Saved entries
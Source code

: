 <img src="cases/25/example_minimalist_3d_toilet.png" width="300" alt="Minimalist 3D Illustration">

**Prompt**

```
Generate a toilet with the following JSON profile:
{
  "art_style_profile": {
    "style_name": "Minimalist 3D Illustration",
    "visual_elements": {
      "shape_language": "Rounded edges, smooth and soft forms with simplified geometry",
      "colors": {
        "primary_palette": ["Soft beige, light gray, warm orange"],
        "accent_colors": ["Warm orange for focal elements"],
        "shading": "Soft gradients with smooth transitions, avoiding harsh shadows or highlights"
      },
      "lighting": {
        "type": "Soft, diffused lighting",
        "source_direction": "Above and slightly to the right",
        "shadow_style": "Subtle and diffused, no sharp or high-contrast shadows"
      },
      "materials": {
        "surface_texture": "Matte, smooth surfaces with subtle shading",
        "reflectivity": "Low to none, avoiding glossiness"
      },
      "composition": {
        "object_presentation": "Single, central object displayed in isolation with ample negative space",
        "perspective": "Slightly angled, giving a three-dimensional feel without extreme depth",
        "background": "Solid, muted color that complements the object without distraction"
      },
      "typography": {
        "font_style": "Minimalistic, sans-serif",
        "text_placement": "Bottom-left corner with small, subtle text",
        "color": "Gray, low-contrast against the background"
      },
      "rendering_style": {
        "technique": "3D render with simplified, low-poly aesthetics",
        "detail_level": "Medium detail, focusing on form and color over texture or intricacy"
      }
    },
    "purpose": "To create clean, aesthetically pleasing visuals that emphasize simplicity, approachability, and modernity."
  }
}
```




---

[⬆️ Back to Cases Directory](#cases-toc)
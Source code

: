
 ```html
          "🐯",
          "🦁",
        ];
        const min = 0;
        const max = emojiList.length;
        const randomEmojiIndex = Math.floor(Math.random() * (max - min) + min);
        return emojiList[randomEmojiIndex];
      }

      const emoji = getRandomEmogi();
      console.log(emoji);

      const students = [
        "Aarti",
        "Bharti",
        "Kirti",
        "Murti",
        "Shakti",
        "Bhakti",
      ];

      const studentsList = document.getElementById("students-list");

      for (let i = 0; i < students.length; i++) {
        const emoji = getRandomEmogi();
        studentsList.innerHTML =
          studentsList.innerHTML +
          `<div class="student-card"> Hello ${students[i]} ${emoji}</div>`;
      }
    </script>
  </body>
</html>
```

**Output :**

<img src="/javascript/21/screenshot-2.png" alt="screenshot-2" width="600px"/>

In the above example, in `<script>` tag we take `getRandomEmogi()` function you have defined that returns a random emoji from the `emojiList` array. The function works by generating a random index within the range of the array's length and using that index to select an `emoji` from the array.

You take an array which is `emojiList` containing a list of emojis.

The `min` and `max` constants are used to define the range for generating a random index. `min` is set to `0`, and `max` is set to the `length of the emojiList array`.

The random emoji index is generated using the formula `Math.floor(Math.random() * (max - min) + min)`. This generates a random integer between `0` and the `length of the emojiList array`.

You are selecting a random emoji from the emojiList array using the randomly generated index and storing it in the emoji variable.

→ Description of the task:
Give the data again, exactly as it stands.

→ Your solution:
Source code

: <img src="cases/25/example_minimalist_3d_toilet.png" width="300" alt="Minimalist 3D Illustration">

**Prompt**

```
Generate a toilet with the following JSON profile:
{
  "art_style_profile": {
    "style_name": "Minimalist 3D Illustration",
    "visual_elements": {
      "shape_language": "Rounded edges, smooth and soft forms with simplified geometry",
      "colors": {
        "primary_palette": ["Soft beige, light gray, warm orange"],
        "accent_colors": ["Warm orange for focal elements"],
        "shading": "Soft gradients with smooth transitions, avoiding harsh shadows or highlights"
      },
      "lighting": {
        "type": "Soft, diffused lighting",
        "source_direction": "Above and slightly to the right",
        "shadow_style": "Subtle and diffused, no sharp or high-contrast shadows"
      },
      "materials": {
        "surface_texture": "Matte, smooth surfaces with subtle shading",
        "reflectivity": "Low to none, avoiding glossiness"
      },
      "composition": {
        "object_presentation": "Single, central object displayed in isolation with ample negative space",
        "perspective": "Slightly angled, giving a three-dimensional feel without extreme depth",
        "background": "Solid, muted color that complements the object without distraction"
      },
      "typography": {
        "font_style": "Minimalistic, sans-serif",
        "text_placement": "Bottom-left corner with small, subtle text",
        "color": "Gray, low-contrast against the background"
      },
      "rendering_style": {
        "technique": "3D render with simplified, low-poly aesthetics",
        "detail_level": "Medium detail, focusing on form and color over texture or intricacy"
      }
    },
    "purpose": "To create clean, aesthetically pleasing visuals that emphasize simplicity, approachability, and modernity."
  }
}
```




---

[⬆️ Back to Cases Directory](#cases-toc)
Source code

:
 ```html
          "🐯",
          "🦁",
        ];
        const min = 0;
        const max = emojiList.length;
        const randomEmojiIndex = Math.floor(Math.random() * (max - min) + min);
        return emojiList[randomEmojiIndex];
      }

      const emoji = getRandomEmogi();
      console.log(emoji);

      const students = [
        "Aarti",
        "Bharti",
        "Kirti",
        "Murti",
        "Shakti",
        "Bhakti",
      ];

      const studentsList = document.getElementById("students-list");

      for (let i = 0; i < students.length; i++) {
        const emoji = getRandomEmogi();
        studentsList.innerHTML =
          studentsList.innerHTML +
          `<div class="student-card"> Hello ${students[i]} ${emoji}</div>`;
      }
    </script>
  </body>
</html>
```

**Output :**

<img src="/javascript/21/screenshot-2.png" alt="screenshot-2" width="600px"/>

In the above example, in `<script>` tag we take `getRandomEmogi()` function you have defined that returns a random emoji from the `emojiList` array. The function works by generating a random index within the range of the array's length and using that index to select an `emoji` from the array.

You take an array which is `emojiList` containing a list of emojis.

The `min` and `max` constants are used to define the range for generating a random index. `min` is set to `0`, and `max` is set to the `length of the emojiList array`.

The random emoji index is generated using the formula `Math.floor(Math.random() * (max - min) + min)`. This generates a random integer between `0` and the `length of the emojiList array`.

You are selecting a random emoji from the emojiList array using the randomly generated index and storing it in the emoji variable.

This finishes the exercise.